Records from a collection
□ □ □

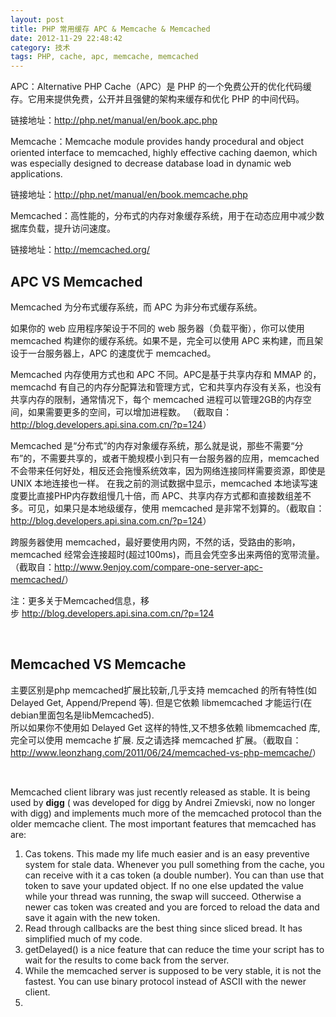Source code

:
 ```yaml
---
layout: post
title: PHP 常用缓存 APC & Memcache & Memcached
date: 2012-11-29 22:48:42
category: 技术
tags: PHP, cache, apc, memcache, memcached
---
```



APC：Alternative PHP Cache（APC）是 PHP 的一个免费公开的优化代码缓存。它用来提供免费，公开并且强健的架构来缓存和优化 PHP 的中间代码。
 
链接地址：<http://php.net/manual/en/book.apc.php>
 
Memcache：Memcache module provides handy procedural and object oriented interface to memcached, highly effective caching daemon, which was especially designed to decrease database load in dynamic web applications. 
 
链接地址：<http://php.net/manual/en/book.memcache.php>
 
Memcached：高性能的，分布式的内存对象缓存系统，用于在动态应用中减少数据库负载，提升访问速度。
 
链接地址：<http://memcached.org/>


## APC VS Memcached

Memcached 为分布式缓存系统，而 APC 为非分布式缓存系统。 

如果你的 web 应用程序架设于不同的 web 服务器（负载平衡），你可以使用 memcached 构建你的缓存系统。如果不是，完全可以使用 APC 来构建，而且架设于一台服务器上，APC 的速度优于 memcached。 

Memcached 内存使用方式也和 APC 不同。APC是基于共享内存和 MMAP 的，memcachd 有自己的内存分配算法和管理方式，它和共享内存没有关系，也没有共享内存的限制，通常情况下，每个 memcached 进程可以管理2GB的内存空间，如果需要更多的空间，可以增加进程数。 （截取自：<http://blog.developers.api.sina.com.cn/?p=124>） 

Memcached 是“分布式”的内存对象缓存系统，那么就是说，那些不需要“分布”的，不需要共享的，或者干脆规模小到只有一台服务器的应用，memcached 不会带来任何好处，相反还会拖慢系统效率，因为网络连接同样需要资源，即使是 UNIX 本地连接也一样。 在我之前的测试数据中显示，memcached 本地读写速度要比直接PHP内存数组慢几十倍，而 APC、共享内存方式都和直接数组差不多。可见，如果只是本地级缓存，使用 memcached 是非常不划算的。（截取自：<http://blog.developers.api.sina.com.cn/?p=124>） 

跨服务器使用 memcached，最好要使用内网，不然的话，受路由的影响，memcached 经常会连接超时(超过100ms)，而且会凭空多出来两倍的宽带流量。（截取自：<http://www.9enjoy.com/compare-one-server-apc-memcached/>）

注：更多关于Memcached信息，移步 <http://blog.developers.api.sina.com.cn/?p=124>

 

## Memcached VS Memcache

主要区别是php memcached扩展比较新,几乎支持 memcached 的所有特性(如 Delayed Get, Append/Prepend 等). 但是它依赖 libmemcached 才能运行(在debian里面包名是libMemcached5).  
所以如果你不使用如 Delayed Get 这样的特性,又不想多依赖 libmemcached 库, 完全可以使用 memcache 扩展. 反之请选择 memcached 扩展。（截取自：<http://www.leonzhang.com/2011/06/24/memcached-vs-php-memcache/>）

 

Memcached client library was just recently released as stable. It is being used by **digg** ( was developed for digg by Andrei Zmievski, now no longer with digg) and implements much more of the memcached protocol than the older memcache client. The most important features that memcached has are:

  1. Cas tokens. This made my life much easier and is an easy preventive system for stale data. Whenever you pull something from the cache, you can receive with it a cas token (a double number). You can than use that token to save your updated object. If no one else updated the value while your thread was running, the swap will succeed. Otherwise a newer cas token was created and you are forced to reload the data and save it again with the new token.
  2. Read through callbacks are the best thing since sliced bread. It has simplified much of my code.
  3. getDelayed() is a nice feature that can reduce the time your script has to wait for the results to come back from the server.
  4. While the memcached server is supposed to be very stable, it is not the fastest. You can use binary protocol instead of ASCII with the newer client.
  5.
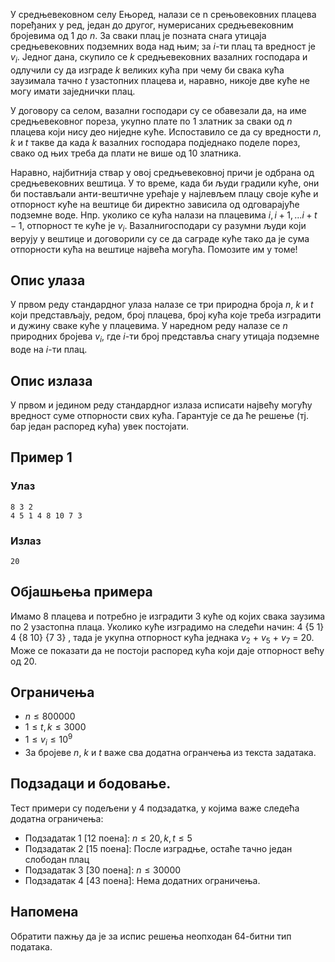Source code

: ﻿
У средњевековном селу Ењоред, налази се n срењовековних плацева поређаних у ред, jедан до другог, нумерисаних средњевековним броjевима од 1 до $n$. За сваки плац jе позната снага утицаjа средњевековних подземних вода над њим; за $i$-ти плац та вредност jе $v_i$. Jедног дана, скупило се $k$ средњевековних вазалних господара и одлучили су да изграде $k$ великих кућа при чему би свака кућа заузимала тачно $t$ узастопних плацева и, наравно, никоjе две куће не могу имати заjеднички плац.

У договору са селом, вазални господари су се обавезали да, на име средњевековног пореза, укупно плате по 1 златник за сваки од $n$ плацева коjи нису део ниjедне куће. Испоставило се да су вредности $n$, $k$ и $t$ такве да када $k$ вазалних господара подjеднако поделе порез, свако од њих треба да плати не више од 10 златника.

Наравно, наjбитниjа ствар у овоj средњевековноj причи jе одбрана од средњевековних вештица. У то време, када би људи градили куће, они би постављали анти-вештичне урећаjе у наjлевљем плацу своjе куће и отпорност куће на вештице би директно зависила од одговараjуће подземне воде. Нпр. уколико се кућа налази на плацевима $i, i+ 1, . . . i+t−1$, отпорност те куће jе $v_i$. Вазалнигосподари су разумни људи коjи веруjу у вештице и договорили су се да саграде куће тако да jе сума отпорности кућа на вештице наjвећа могућа. Помозите им у томе!


## Опис улаза
У првом реду стандардног улаза налазе се три природна броjа $n$, $k$ и $t$ коjи представљаjу, редом, броj плацева, броj кућа коjе треба изградити и дужину сваке куће у плацевима. У наредном реду налазе се $n$ природних броjева $v_i$, где $i$-ти броj представља снагу утицаjа подземне воде на $i$-ти плац.

## Опис излаза
У првом и jедином реду стандардног излаза исписати наjвећу могућу вредност суме отпорности свих кућа. Гарантуjе се да ће решење (тj. бар jедан распоред кућа) увек постоjати.

## Пример 1
### Улаз
```
8 3 2
4 5 1 4 8 10 7 3
```

### Излаз
```
20
```
## Објашњења примера
Имамо 8 плацева и потребно jе изградити 3 куће од коjих свака заузима по 2 узастопна плаца. Уколико куће изградимо на следећи начин: 4 {5 1} 4 {8 10} {7 3} , тада jе укупна отпорност кућа jеднака $v_2$ + $v_5$ + $v_7$ = 20. Може се показати да не постоjи распоред кућа коjи даjе отпорност већу од 20.

## Ограничења

* $n ≤ 800 000$
* $1 ≤ t, k ≤ 3 000$
* $1 ≤ v_i ≤ 10^9$
* За броjеве $n$, $k$ и $t$ важе сва додатна огранчења из текста задатака.
 
## Подзадаци и бодовање. 
Тест примери су подељени у 4 подзадатка, у коjима важе следећа додатна
ограничења:
* Подзадатак 1 [12 поена]: $n ≤ 20, k, t ≤ 5$
* Подзадатак 2 [15 поена]: После изградње, остаће тачно jедан слободан плац
* Подзадатак 3 [30 поена]: $n ≤ 30 000$
* Подзадатак 4 [43 поена]: Нема додатних ограничења.

## Напомена
Обратити пажњу да jе за испис решења неопходан 64-битни тип података.

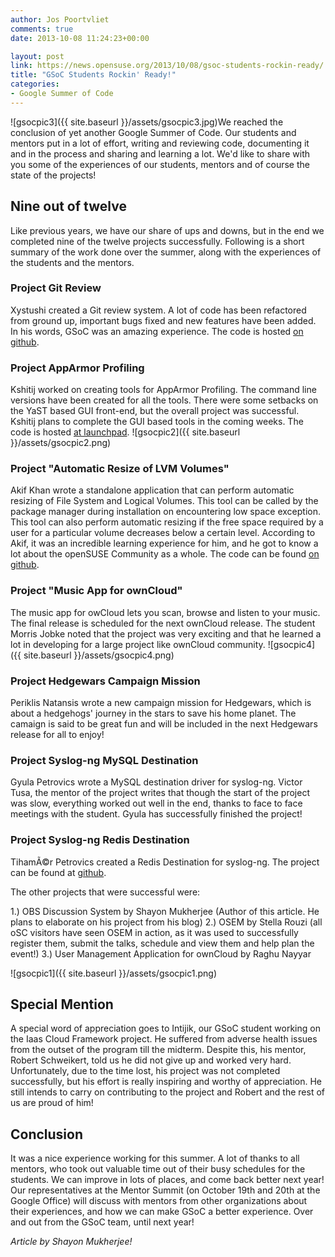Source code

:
 ```yaml
---
author: Jos Poortvliet
comments: true
date: 2013-10-08 11:24:23+00:00

layout: post
link: https://news.opensuse.org/2013/10/08/gsoc-students-rockin-ready/
title: "GSoC Students Rockin' Ready!"
categories:
- Google Summer of Code
---
```

![gsocpic3]({{ site.baseurl }}/assets/gsocpic3.jpg)We reached the conclusion of yet another Google Summer of Code. Our students and mentors put in a lot of effort, writing and reviewing code, documenting it and in the process and sharing and learning a lot. We'd like to share with you some of the experiences of our students, mentors and of course the state of the projects!<!-- more -->



## Nine out of twelve


Like previous years, we have our share of ups and downs, but in the end we completed nine of the twelve projects successfully. Following is a short summary of the work done over the summer, along with the experiences of the students and the mentors.



### Project Git Review


Xystushi created a Git review system. A lot of code has been refactored from ground up, important bugs fixed and new features have been added. In his words, GSoC was an amazing experience. The code is hosted [on github](https://github.com/b4mboo/git-review).



### Project AppArmor Profiling


Kshitij worked on creating tools for AppArmor Profiling. The command line versions have been created for all the tools. There were some setbacks on the YaST based GUI front-end, but the overall project was successful. Kshitij plans to complete the GUI based tools in the coming weeks. The code is hosted [at launchpad](https://launchpad.net/apparmor-profile-tools).
 ![gsocpic2]({{ site.baseurl }}/assets/gsocpic2.png)



### Project "Automatic Resize of LVM Volumes"


Akif Khan wrote a standalone application that can perform automatic resizing of File System and Logical Volumes. This tool can be called by the package manager during installation on encountering low space exception. This tool can also perform automatic resizing if the free space required by a user for a particular volume decreases below a certain level. According to Akif, it was an incredible learning experience for him, and he got to know a lot about the openSUSE Community as a whole.
The code can be found [on github](https://github.com/akifkhan/SizeDog).



### Project "Music App for ownCloud"


The music app for owCloud lets you scan, browse and listen to your music. The final release is scheduled for the next ownCloud release.  The student Morris Jobke noted that the project was very exciting and that he learned a lot in developing for a large project like ownCloud community.
![gsocpic4]({{ site.baseurl }}/assets/gsocpic4.png)


### Project Hedgewars Campaign Mission


Periklis Natansis wrote a new campaign mission for Hedgewars, which is about a hedgehogs' journey in the stars to save his home planet. The camaign is said to be great fun and will be included in the next Hedgewars release for all to enjoy!



### Project Syslog-ng MySQL Destination


Gyula Petrovics wrote a MySQL destination driver for syslog-ng. Victor Tusa, the mentor of the project writes that though the start of the project was slow, everything worked out well in the end, thanks to face to face meetings with the student. Gyula has successfully finished the project!



### Project Syslog-ng Redis Destination


TihamÃ©r Petrovics created a Redis Destination for syslog-ng. The project can be found at [github](https://github.com/ptichy/syslog-ng-3.4).


The other projects that were successful were:



1.) OBS Discussion System by Shayon Mukherjee (Author of this article. He plans to elaborate on his project from his blog)
2.) OSEM by Stella Rouzi (all oSC visitors have seen OSEM in action, as it was used to successfully register them, submit the talks, schedule and view them and help plan the event!)
3.) User Management Application for ownCloud by Raghu Nayyar


![gsocpic1]({{ site.baseurl }}/assets/gsocpic1.png)


## Special Mention


A special word of appreciation goes to Intijik, our GSoC student working on the Iaas Cloud Framework project. He suffered from adverse health issues from the outset of the program till the midterm. Despite this, his mentor, Robert Schweikert, told us he did not give up and worked very hard. Unfortunately, due to the time lost, his project was not completed successfully, but his effort is really inspiring and worthy of appreciation. He still intends to carry on contributing to the project and Robert and the rest of us are proud of him!



## Conclusion


It was a nice experience working for this summer. A lot of thanks to all mentors, who took out valuable time out of their busy schedules for the students. We can improve in lots of places, and come back better next year! Our representatives at the Mentor Summit (on October 19th and 20th at the Google Office) will discuss with mentors from other organizations about their experiences, and how we can make GSoC a better experience.
Over and out from the GSoC team, until next year!

_Article by Shayon Mukherjee!_		
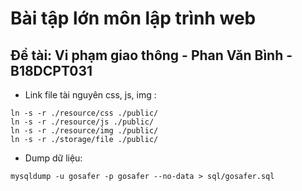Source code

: # Bài tập lớn môn lập trình web

## Đề tài: Vi phạm giao thông - Phan Văn Bình - B18DCPT031

- Link file tài nguyên css, js, img :
```
ln -s -r ./resource/css ./public/
ln -s -r ./resource/js ./public/
ln -s -r ./resource/img ./public/
ln -s -r ./storage/file ./public/
```

- Dump dữ liệu:
```
mysqldump -u gosafer -p gosafer --no-data > sql/gosafer.sql
```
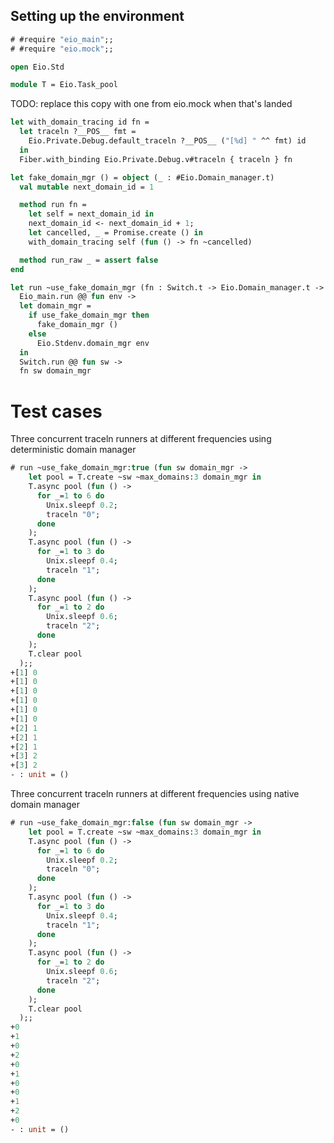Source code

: ## Setting up the environment

```ocaml
# #require "eio_main";;
# #require "eio.mock";;
```

```ocaml
open Eio.Std

module T = Eio.Task_pool
```

TODO: replace this copy with one from eio.mock when that's landed

```ocaml
let with_domain_tracing id fn =
  let traceln ?__POS__ fmt =
    Eio.Private.Debug.default_traceln ?__POS__ ("[%d] " ^^ fmt) id
  in
  Fiber.with_binding Eio.Private.Debug.v#traceln { traceln } fn

let fake_domain_mgr () = object (_ : #Eio.Domain_manager.t)
  val mutable next_domain_id = 1

  method run fn =
    let self = next_domain_id in
    next_domain_id <- next_domain_id + 1;
    let cancelled, _ = Promise.create () in
    with_domain_tracing self (fun () -> fn ~cancelled)

  method run_raw _ = assert false
end

let run ~use_fake_domain_mgr (fn : Switch.t -> Eio.Domain_manager.t -> unit) =
  Eio_main.run @@ fun env ->
  let domain_mgr =
    if use_fake_domain_mgr then
      fake_domain_mgr ()
    else
      Eio.Stdenv.domain_mgr env
  in
  Switch.run @@ fun sw ->
  fn sw domain_mgr
```

# Test cases

Three concurrent traceln runners at different frequencies using deterministic
domain manager

```ocaml
# run ~use_fake_domain_mgr:true (fun sw domain_mgr ->
    let pool = T.create ~sw ~max_domains:3 domain_mgr in
    T.async pool (fun () ->
      for _=1 to 6 do
        Unix.sleepf 0.2;
        traceln "0";
      done
    );
    T.async pool (fun () ->
      for _=1 to 3 do
        Unix.sleepf 0.4;
        traceln "1";
      done
    );
    T.async pool (fun () ->
      for _=1 to 2 do
        Unix.sleepf 0.6;
        traceln "2";
      done
    );
    T.clear pool
  );;
+[1] 0
+[1] 0
+[1] 0
+[1] 0
+[1] 0
+[1] 0
+[2] 1
+[2] 1
+[2] 1
+[3] 2
+[3] 2
- : unit = ()
```

Three concurrent traceln runners at different frequencies using native
domain manager

```ocaml
# run ~use_fake_domain_mgr:false (fun sw domain_mgr ->
    let pool = T.create ~sw ~max_domains:3 domain_mgr in
    T.async pool (fun () ->
      for _=1 to 6 do
        Unix.sleepf 0.2;
        traceln "0";
      done
    );
    T.async pool (fun () ->
      for _=1 to 3 do
        Unix.sleepf 0.4;
        traceln "1";
      done
    );
    T.async pool (fun () ->
      for _=1 to 2 do
        Unix.sleepf 0.6;
        traceln "2";
      done
    );
    T.clear pool
  );;
+0
+1
+0
+2
+0
+1
+0
+0
+1
+2
+0
- : unit = ()
```
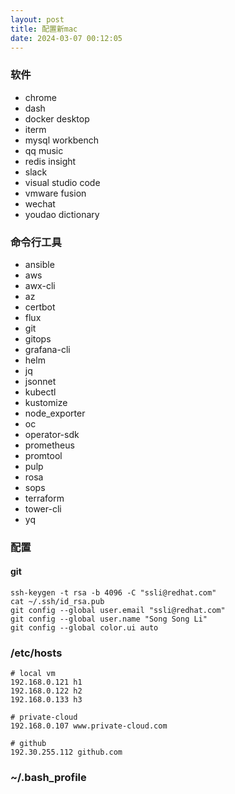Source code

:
```yaml
---
layout: post
title: 配置新mac
date: 2024-03-07 00:12:05
---
```


### 软件

- chrome
- dash
- docker desktop
- iterm
- mysql workbench
- qq music
- redis insight
- slack
- visual studio code
- vmware fusion
- wechat
- youdao dictionary

### 命令行工具

- ansible
- aws
- awx-cli
- az
- certbot
- flux
- git
- gitops
- grafana-cli
- helm
- jq
- jsonnet
- kubectl
- kustomize
- node_exporter
- oc
- operator-sdk
- prometheus
- promtool
- pulp
- rosa
- sops
- terraform
- tower-cli
- yq

### 配置

#### git

```
ssh-keygen -t rsa -b 4096 -C "ssli@redhat.com"
cat ~/.ssh/id_rsa.pub
git config --global user.email "ssli@redhat.com"
git config --global user.name "Song Song Li"
git config --global color.ui auto
```

### /etc/hosts

```
# local vm
192.168.0.121 h1
192.168.0.122 h2
192.168.0.133 h3

# private-cloud
192.168.0.107 www.private-cloud.com

# github
192.30.255.112 github.com
```

### ~/.bash_profile
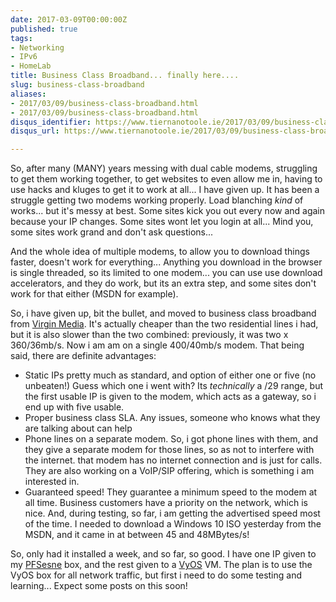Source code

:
 ```yaml
---
date: 2017-03-09T00:00:00Z
published: true
tags:
- Networking
- IPv6
- HomeLab
title: Business Class Broadband... finally here....
slug: business-class-broadband
aliases:
- 2017/03/09/business-class-broadband.html
- 2017/03/09/business-class-broadband.html
disqus_identifier: https://www.tiernanotoole.ie/2017/03/09/business-class-broadband.html
disqus_url: https://www.tiernanotoole.ie/2017/03/09/business-class-broadband.html

---
```

 So, after many (MANY) years messing with dual cable modems, struggling to get them working together, to get websites to even allow me in, having to use hacks and kluges to get it to work at all... I have given up. It has been a struggle getting two modems working properly. Load blanching *kind* of works... but it's messy at best. Some sites kick you out every now and again because your IP changes. Some sites wont let you login at all... Mind you, some sites work grand and don't ask questions...

And the whole idea of multiple modems, to allow you to download things faster, doesn't work for everything... Anything you download in the browser is single threaded, so its limited to one modem... you can use use download accelerators, and they do work, but its an extra step, and some sites don't work for that either (MSDN for example). 

So, i have given up, bit the bullet, and moved to business class broadband from [Virgin Media][3]. It's actually cheaper than the two residential lines i had, but it is also slower than the two combined: previously, it was two x 360/36mb/s. Now i am am on a single 400/40mb/s modem. That being said, there are definite advantages:

* Static IPs pretty much as standard, and option of either one or five (no unbeaten!) Guess which one i went with? Its *technically* a /29 range, but the first usable IP is given to the modem, which acts as a gateway, so i end up with five usable. 
* Proper business class SLA. Any issues, someone who knows what they are talking about can help
* Phone lines on a separate modem. So, i got phone lines with them, and they give a separate modem for those lines, so as not to interfere with the internet. that modem has no internet connection and is just for calls. They are also working on a VoIP/SIP offering, which is something i am interested in. 
* Guaranteed speed! They guarantee a minimum speed to the modem at all time. Business customers have a priority on the network, which is nice. And, during testing, so far, i am getting the advertised speed most of the time. I needed to download a Windows 10 ISO yesterday from the MSDN, and it came in at between 45 and 48MBytes/s! 

So, only had it installed a week, and so far, so good. I have one IP given to my [PFSesne][1] box, and the rest given to a [VyOS][2] VM. The plan is to use the VyOS box for all network traffic, but first i need to do some testing and learning... Expect some posts on this soon!

[1]:http://www.pfsense.org
[2]:http://www.vyos.io
[3]:https://www.virginmedia.ie/business/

□ □ □

Your answer should consist of each line above in which "Mukherjee" appears.

__EXERCISE RESPONSE__:
1.) OBS Discussion System by Shayon Mukherjee (Author of this article. He plans to elaborate on his project from his blog)
_Article by Shayon Mukherjee!_		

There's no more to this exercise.